Work instruction
In the data that follows, give the number of lines containing the word "integration". Offer no additional comment.

Dataset entries:
..............................

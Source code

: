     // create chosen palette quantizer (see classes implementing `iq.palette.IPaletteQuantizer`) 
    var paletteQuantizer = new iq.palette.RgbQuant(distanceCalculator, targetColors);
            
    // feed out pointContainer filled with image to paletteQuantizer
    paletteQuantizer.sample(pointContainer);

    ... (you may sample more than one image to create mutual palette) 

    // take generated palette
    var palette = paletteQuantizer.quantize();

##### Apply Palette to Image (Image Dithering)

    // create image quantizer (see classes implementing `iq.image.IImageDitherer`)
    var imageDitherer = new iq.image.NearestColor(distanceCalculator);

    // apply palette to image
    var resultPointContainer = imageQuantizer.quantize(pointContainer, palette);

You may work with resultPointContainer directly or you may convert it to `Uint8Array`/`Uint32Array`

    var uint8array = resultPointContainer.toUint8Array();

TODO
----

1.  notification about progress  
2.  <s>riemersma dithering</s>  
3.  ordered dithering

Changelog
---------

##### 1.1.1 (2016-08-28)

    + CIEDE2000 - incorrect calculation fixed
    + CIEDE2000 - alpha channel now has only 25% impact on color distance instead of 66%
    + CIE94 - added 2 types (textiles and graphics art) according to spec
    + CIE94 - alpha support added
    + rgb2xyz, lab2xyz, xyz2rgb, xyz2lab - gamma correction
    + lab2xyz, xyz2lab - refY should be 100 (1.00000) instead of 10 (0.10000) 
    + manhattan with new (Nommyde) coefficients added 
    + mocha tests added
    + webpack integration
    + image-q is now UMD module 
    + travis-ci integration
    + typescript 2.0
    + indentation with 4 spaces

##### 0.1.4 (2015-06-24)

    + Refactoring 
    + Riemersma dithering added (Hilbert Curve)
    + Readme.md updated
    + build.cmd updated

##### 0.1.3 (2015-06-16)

..............................

Exercise result
2